Phoenix Scraper
Resilient three-tier failover scraper. Never returns empty — if one method fails, the next activates automatically.
Failover Chain
Tier 1: Brave Search API (fast, free tier, 2k req/month)
↓ (on block/empty/timeout)
Tier 2: Bright Data Web Unlocker (residential proxy, JS-render optional)
↓ (on block/429/timeout)
Tier 3: Playwright headless browser (full JS execution)
Quick Start
from scripts.phoenix_scraper import scrape
# Basic fetch
result = scrape("https://example.com/page")
# With JS rendering (for SPA/dynamic sites)
result = scrape("https://example.com/page", render_js=True)

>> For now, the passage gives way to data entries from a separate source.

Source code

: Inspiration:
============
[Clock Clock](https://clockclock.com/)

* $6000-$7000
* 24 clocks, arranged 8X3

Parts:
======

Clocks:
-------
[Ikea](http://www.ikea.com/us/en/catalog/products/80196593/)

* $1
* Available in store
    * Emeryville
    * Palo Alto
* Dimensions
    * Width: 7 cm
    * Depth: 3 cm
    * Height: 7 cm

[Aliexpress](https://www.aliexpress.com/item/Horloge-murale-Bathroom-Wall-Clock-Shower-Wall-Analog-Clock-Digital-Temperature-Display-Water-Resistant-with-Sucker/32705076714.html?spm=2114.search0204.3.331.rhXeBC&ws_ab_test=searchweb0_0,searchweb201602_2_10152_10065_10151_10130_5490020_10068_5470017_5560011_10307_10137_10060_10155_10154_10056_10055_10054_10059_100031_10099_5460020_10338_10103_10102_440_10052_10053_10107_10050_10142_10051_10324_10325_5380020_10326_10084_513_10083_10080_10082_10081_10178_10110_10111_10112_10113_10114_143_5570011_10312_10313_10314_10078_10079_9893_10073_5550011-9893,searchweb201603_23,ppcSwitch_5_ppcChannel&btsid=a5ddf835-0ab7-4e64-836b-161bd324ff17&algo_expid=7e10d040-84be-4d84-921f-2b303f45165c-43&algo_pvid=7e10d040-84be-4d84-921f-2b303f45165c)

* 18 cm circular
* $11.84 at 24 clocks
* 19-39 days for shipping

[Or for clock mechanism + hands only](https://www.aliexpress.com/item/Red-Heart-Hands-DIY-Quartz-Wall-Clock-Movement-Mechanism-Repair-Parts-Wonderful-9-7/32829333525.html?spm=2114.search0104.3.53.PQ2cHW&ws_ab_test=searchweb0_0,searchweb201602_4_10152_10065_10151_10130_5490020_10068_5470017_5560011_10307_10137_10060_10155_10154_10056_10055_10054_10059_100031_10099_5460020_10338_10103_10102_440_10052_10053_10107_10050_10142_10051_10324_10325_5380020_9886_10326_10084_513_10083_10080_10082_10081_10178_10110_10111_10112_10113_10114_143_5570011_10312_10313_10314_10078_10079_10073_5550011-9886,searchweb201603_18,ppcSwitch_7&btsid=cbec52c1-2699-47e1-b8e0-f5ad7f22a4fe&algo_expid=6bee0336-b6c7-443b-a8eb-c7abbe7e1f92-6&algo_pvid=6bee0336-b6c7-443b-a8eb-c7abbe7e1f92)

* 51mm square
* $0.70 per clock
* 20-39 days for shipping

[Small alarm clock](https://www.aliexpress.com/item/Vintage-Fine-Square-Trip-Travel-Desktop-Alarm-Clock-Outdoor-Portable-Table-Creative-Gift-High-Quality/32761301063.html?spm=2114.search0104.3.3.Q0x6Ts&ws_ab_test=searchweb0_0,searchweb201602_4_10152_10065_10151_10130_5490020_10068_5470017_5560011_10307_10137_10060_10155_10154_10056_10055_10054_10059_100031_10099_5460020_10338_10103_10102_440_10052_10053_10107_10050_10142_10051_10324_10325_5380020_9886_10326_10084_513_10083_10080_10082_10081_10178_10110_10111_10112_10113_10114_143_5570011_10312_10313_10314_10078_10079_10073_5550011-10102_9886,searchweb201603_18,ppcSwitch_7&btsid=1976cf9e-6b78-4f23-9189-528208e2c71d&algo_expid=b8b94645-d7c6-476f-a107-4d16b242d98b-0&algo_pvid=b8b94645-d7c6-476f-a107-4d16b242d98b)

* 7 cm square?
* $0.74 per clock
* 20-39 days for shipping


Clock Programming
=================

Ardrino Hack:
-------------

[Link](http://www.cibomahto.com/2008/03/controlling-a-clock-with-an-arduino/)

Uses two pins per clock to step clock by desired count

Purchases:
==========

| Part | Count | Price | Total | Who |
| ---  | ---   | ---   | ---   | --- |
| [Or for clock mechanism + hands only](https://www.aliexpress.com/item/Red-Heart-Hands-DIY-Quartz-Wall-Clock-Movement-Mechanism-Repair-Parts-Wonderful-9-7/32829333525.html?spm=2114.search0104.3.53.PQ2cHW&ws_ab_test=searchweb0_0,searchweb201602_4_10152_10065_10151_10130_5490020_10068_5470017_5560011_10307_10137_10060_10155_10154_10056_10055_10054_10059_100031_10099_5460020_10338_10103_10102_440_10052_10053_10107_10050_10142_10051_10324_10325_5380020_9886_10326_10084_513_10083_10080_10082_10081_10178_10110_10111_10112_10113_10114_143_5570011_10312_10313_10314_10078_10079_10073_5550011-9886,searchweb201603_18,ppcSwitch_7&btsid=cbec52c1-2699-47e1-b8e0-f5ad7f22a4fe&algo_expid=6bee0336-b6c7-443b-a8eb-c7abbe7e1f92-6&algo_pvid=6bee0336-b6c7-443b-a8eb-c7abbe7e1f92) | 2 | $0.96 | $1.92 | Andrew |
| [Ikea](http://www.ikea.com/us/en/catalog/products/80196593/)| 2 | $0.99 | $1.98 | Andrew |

# With specific Bright Data zone
result = scrape("https://linkedin.com/jobs/...", zone="job_search_scraper")
Zone Routing
| Use Case | Zone |
|---|---|
| Job boards (LinkedIn, Glassdoor, Reed, Indeed) | job_search_scraper |
| Social media, news, general web | web_unlocker |
| X.com / Twitter | Use X API v2 (see references/x-api.md) |
Bright Data render_js
Set render_js=True for JS-heavy sites (CWJobs, TotalJobs, ContractorUK). Adds "render": True (boolean) to payload and uses 60s timeout.
Critical: Use boolean True, not string "html" — Bright Data validation rejects strings.

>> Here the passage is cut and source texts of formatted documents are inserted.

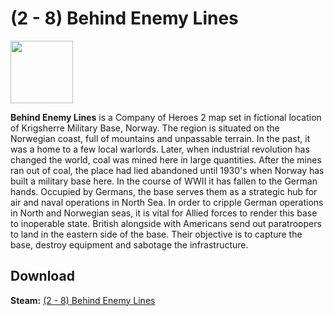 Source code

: # (2 - 8) Behind Enemy Lines

<img src="https://steamuserimages-a.akamaihd.net/ugc/843712213992311826/4D14930CAEA7B7BF721CA3B0BA8177350E4C4CB0/" width="100" height="100">

**Behind Enemy Lines** is a Company of Heroes 2 map set in fictional location of Krigsherre Military Base, Norway. The region is situated on the Norwegian coast, full of mountains and unpassable terrain. In the past, it was a home to a few local warlords. Later, when industrial revolution has changed the world, coal was mined here in large quantities. After the mines ran out of coal, the place had lied abandoned until 1930's when Norway has built a military base here. In the course of WWII it has fallen to the German hands. Occupied by Germans, the base serves them as a strategic hub for air and naval operations in North Sea. In order to cripple German operations in North and Norwegian seas, it is vital for Allied forces to render this base to inoperable state. British alongside with Americans send out paratroopers to land in the eastern side of the base. Their objective is to capture the base, destroy equipment and sabotage the infrastructure.

## Download

 **Steam:** [(2 - 8) Behind Enemy Lines](https://steamcommunity.com/sharedfiles/filedetails/?id=530163440/)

Bright Data Premium Domains (Cost Note)
LinkedIn, Glassdoor, and other heavily-protected job boards may be classified as Premium Domains in your Bright Data zone (updated quarterly). API call syntax is identical — but cost per request is higher. Check your zone's Premium Domains list if costs spike unexpectedly.
Playwright Stealth (2026 Enhancement)
For Tier 3, consider installing playwright-stealth to patch headless browser fingerprints — reduces detection on Cloudflare/advanced bot-protected sites:
pip install playwright-stealth
# Optional enhancement in phoenix_scraper.py Tier 3:
from playwright_stealth import stealth_sync
stealth_sync(page)
The base Playwright tier works without this, but stealth patching significantly improves success rates on heavily protected sites (Coupang, Naver, etc.) as of 2026.
URL Formatting
- CWJobs/TotalJobs: use hyphen-slugs —
finance-systems-consultantNOTfinance+systems+consultant - Glassdoor:
https://www.glassdoor.co.uk/Job/united-kingdom-{slug}-jobs-SRCH_IL.0,14_IN2_KO15,{end}.htm
Environment Variables
BRIGHT_DATA_API_KEY=<key> # Bright Data API key
BRIGHT_DATA_ZONE=job_search_scraper # Default zone (override per-call)
BRAVE_API_KEY=<key> # Brave Search API key
X_BEARER_TOKEN=<token> # X API v2 bearer token (for X.com)
X.com Monitoring
For X/Twitter, use X API v2 (not scraping). See references/x-api.md for endpoint details and rate limits.
Error Handling
All tiers log failures before escalating. On total failure, returns {"success": False, "html": "", "method": "all_failed", "error": "<reason>"}.
Never raises exceptions — always returns a result dict.